22-14117-CV-CANN/MCCABE

08-26-2022

DAYANARA MCMILLAN and JANICE MCMILLAN, Plaintiffs, v. BRIGHTHOUSE LIFE INSURANCE COMPANY and KERRY FRASIER, Defendants.


REPORT & RECOMMENDATION

RYON M. MCCABE, U.S. MAGISTRATE JUDGE.

THIS CAUSE comes before the Court upon Defendants' Motion to Dismiss (“Motion”) (DE 40), which was referred to the undersigned by United States District Judge Aileen M. Cannon (DE 45). The Motion seeks to dismiss all counts in the First Amended Complaint (DE 29). For the reasons set forth below, the undersigned respectfully RECOMMENDS that the Motion be DENIED.

I. BACKGROUND

This case involves a dispute over life insurance proceeds. On May 11, 2022, the undersigned issued a Report and Recommendation (DE 27), recommending that Plaintiff be given an opportunity to amend the complaint (DE 27). The District Court adopted that Report and Recommendation (DE 28). Thereafter, on May 31, 2022, Plaintiffs filed a First Amended Complaint (“FAC”) (DE 29), alleging the following facts.

At some point in the past, non-party Aaron McMillan (“Decedent”) purchased a life insurance policy from Brighthouse Life Insurance Company (“Brighthouse”) with a death benefit of $750,000.00 (the “Subject Policy”) (DE 29 ¶ 7, DE 29-1). Decedent named his then-wife, Kerry Frasier, as the primary beneficiary and his mother, Janice McMillan, as the contingent beneficiary (DE 29 ¶ 7, DE 29-1). Kerry Frasier and Janice McMillan will be referred to respectively as “ExWife” and “Mother” herein.

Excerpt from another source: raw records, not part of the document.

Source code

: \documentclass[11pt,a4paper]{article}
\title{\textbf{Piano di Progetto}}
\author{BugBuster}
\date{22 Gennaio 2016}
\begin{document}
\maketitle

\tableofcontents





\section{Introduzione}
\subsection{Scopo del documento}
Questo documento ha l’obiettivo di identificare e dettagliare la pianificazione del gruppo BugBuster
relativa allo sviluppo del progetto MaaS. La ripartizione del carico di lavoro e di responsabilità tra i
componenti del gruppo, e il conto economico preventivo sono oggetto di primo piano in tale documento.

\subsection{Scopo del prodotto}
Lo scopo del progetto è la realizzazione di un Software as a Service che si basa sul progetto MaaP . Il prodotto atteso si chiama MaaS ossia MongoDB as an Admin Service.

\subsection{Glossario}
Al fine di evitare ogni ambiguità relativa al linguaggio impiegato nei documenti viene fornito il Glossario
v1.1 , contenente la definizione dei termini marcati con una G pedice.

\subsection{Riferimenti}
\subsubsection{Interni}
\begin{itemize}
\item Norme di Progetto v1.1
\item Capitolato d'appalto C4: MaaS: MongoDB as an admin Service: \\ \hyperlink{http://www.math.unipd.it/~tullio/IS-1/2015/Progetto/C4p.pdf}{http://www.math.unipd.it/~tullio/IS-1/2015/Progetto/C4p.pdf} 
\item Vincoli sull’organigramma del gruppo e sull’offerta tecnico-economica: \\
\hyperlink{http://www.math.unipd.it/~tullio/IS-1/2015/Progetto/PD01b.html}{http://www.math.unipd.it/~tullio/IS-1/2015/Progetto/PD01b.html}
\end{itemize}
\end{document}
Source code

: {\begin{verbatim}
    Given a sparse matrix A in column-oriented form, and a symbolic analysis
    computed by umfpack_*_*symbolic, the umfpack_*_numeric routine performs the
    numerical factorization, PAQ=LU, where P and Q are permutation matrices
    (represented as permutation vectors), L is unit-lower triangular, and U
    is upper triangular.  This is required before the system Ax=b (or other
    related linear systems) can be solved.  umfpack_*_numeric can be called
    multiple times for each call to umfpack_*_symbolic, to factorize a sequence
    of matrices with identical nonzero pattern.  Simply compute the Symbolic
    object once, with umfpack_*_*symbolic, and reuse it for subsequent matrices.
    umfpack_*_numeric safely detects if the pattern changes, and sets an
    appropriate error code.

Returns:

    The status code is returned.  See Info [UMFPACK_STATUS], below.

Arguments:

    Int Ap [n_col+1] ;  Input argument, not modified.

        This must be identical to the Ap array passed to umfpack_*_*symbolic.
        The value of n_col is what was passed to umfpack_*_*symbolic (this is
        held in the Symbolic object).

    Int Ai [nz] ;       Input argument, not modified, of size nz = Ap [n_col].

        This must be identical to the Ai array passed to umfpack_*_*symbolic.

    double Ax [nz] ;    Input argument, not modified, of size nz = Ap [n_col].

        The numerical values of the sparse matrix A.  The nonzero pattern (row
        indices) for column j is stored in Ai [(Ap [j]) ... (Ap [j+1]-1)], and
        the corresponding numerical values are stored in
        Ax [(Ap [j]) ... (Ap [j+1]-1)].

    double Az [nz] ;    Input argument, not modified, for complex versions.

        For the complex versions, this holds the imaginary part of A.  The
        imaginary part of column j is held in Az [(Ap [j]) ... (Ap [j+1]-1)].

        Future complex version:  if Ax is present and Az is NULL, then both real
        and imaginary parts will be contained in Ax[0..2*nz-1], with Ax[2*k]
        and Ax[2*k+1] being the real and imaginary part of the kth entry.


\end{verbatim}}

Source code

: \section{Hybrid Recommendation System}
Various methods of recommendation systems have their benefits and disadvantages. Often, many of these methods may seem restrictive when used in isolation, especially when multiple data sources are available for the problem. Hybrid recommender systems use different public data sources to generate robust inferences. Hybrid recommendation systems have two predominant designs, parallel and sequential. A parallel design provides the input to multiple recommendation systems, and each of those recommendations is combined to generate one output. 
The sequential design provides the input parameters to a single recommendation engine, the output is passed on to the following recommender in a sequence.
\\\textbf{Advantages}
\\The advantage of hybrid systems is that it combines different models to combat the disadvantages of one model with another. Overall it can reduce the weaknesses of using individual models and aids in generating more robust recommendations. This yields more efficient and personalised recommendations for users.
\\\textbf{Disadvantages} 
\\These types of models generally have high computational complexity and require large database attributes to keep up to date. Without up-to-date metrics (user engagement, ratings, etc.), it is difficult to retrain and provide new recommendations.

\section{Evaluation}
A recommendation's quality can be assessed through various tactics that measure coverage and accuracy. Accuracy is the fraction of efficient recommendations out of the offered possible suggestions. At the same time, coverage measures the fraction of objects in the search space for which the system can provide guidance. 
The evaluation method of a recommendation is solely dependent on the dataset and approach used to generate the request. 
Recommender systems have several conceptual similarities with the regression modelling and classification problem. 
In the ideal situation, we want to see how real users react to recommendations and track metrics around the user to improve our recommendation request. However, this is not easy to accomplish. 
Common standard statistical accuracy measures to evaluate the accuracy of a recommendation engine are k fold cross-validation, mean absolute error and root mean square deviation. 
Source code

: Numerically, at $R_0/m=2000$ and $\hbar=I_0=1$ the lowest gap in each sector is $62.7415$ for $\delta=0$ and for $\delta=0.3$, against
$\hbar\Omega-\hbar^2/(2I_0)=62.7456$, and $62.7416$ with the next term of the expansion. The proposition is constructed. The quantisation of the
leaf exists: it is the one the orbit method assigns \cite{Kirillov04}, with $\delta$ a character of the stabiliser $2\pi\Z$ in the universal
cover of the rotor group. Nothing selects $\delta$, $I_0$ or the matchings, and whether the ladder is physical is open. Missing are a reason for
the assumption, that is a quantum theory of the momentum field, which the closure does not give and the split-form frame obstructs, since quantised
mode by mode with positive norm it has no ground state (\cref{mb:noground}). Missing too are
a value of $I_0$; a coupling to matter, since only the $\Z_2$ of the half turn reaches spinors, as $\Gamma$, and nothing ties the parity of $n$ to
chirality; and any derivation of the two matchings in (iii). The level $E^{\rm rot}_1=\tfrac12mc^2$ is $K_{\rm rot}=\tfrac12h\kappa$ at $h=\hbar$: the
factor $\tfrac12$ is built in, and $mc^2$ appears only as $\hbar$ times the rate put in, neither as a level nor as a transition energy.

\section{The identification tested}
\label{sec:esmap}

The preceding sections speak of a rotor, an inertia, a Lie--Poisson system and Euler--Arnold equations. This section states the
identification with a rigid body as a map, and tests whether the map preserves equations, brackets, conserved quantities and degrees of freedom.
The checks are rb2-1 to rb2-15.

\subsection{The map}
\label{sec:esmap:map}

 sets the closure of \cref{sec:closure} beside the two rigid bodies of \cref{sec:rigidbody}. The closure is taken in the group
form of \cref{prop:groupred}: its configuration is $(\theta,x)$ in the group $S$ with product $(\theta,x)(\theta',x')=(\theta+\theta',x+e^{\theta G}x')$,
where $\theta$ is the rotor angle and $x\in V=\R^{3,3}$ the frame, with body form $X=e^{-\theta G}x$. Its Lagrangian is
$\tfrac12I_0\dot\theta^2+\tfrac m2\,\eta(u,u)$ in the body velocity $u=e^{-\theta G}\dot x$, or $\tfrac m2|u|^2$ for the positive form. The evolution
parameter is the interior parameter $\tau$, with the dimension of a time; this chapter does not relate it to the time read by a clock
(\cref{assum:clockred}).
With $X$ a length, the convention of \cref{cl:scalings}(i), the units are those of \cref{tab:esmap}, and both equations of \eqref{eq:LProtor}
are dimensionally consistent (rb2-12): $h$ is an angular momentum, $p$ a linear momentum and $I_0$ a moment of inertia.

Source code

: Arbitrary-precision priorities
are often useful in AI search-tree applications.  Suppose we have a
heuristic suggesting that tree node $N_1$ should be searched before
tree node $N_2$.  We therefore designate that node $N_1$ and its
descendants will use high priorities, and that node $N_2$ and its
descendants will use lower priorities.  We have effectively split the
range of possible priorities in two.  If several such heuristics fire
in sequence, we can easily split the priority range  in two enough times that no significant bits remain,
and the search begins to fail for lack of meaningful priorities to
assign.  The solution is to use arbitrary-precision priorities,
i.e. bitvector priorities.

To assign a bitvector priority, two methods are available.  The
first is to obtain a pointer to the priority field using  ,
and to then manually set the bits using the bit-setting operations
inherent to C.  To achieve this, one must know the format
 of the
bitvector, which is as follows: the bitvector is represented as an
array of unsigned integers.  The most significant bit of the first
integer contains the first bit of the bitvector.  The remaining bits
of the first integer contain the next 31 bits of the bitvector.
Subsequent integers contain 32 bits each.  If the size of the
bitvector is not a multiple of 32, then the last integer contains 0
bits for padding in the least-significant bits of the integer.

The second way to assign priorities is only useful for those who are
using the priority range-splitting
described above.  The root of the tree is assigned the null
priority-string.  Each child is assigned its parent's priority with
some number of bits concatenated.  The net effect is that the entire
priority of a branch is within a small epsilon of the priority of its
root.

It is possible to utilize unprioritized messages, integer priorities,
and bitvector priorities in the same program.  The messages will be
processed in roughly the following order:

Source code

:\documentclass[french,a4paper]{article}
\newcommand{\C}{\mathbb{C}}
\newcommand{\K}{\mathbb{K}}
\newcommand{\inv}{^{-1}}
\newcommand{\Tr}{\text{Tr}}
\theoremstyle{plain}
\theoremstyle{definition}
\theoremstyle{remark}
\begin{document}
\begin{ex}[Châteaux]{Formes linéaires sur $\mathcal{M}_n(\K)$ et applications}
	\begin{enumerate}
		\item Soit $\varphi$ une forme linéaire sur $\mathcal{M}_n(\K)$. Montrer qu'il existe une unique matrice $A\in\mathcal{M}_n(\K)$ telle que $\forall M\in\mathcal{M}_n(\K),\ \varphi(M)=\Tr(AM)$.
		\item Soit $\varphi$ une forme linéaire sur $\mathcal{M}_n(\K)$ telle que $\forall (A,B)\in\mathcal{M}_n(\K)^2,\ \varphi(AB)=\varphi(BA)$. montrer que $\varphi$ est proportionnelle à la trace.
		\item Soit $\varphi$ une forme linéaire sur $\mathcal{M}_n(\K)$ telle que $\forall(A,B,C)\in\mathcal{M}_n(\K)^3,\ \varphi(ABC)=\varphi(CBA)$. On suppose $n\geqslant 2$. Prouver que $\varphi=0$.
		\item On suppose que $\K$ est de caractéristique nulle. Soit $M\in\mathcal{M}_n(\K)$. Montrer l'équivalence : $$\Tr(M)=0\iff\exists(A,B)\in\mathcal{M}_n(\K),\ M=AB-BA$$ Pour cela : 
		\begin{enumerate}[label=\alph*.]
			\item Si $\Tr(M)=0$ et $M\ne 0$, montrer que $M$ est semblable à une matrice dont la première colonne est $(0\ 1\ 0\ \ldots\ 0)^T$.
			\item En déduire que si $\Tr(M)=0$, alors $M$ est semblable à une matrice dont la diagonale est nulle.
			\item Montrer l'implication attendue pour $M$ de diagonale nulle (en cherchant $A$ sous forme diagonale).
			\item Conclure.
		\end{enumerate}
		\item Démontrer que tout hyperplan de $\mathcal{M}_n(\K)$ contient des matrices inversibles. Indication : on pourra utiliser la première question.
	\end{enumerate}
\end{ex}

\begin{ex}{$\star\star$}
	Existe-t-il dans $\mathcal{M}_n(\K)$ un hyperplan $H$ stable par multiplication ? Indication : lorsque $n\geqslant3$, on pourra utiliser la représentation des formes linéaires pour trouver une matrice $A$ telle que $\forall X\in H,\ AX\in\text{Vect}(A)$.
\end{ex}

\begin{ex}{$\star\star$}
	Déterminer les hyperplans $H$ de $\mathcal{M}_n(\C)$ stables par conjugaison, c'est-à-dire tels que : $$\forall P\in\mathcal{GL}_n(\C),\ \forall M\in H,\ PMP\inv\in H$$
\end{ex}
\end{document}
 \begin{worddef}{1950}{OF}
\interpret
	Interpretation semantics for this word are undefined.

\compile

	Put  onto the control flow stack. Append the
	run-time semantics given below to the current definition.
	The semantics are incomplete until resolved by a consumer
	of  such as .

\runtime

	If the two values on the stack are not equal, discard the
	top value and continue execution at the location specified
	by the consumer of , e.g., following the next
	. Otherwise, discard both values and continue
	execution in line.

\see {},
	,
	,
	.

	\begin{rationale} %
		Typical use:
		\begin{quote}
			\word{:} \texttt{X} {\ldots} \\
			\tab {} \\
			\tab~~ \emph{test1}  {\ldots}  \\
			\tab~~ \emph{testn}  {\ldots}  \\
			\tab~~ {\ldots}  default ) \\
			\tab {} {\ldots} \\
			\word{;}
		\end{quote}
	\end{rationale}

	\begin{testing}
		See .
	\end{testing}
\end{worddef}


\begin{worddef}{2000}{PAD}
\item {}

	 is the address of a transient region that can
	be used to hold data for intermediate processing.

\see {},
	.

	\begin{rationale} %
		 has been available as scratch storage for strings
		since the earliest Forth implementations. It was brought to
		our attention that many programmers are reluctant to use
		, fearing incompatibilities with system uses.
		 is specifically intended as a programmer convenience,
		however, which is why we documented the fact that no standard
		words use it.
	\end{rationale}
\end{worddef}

On May 21, 2019, Decedent and Ex-Wife divorced (DE 29 ¶ 10, DE 29-3). As part of the divorce, the two entered into a Marital Settlement Agreement (“MSA”), which was incorporated into the Final Judgment of the divorce (DE 29 ¶ 10, DE 29-3). Plaintiffs attached the Final Judgment, including the MSA, as Exhibit C to the FAC (DE 29-3).

Thereafter, on December 24, 2019, Decedent submitted a Change of Beneficiary (“COB”) form to Brighthouse, designating his daughter Dayanara McMillan as the sole beneficiary of the Subject Policy (DE 29 ¶ 9). Dayanara McMillan will be referred to as “Daughter” herein.

Decedent passed away on September 2, 2021 (DE 29 ¶ 11). At that point, Ex-Wife, Mother, and Daughter all notified Brighthouse of Decedent's death and submitted claim forms, each attempting to claim the death benefit (DE 29 ¶¶ 11-12). Brighthouse paid the proceeds to Ex-Wife (DE 29 ¶ 13).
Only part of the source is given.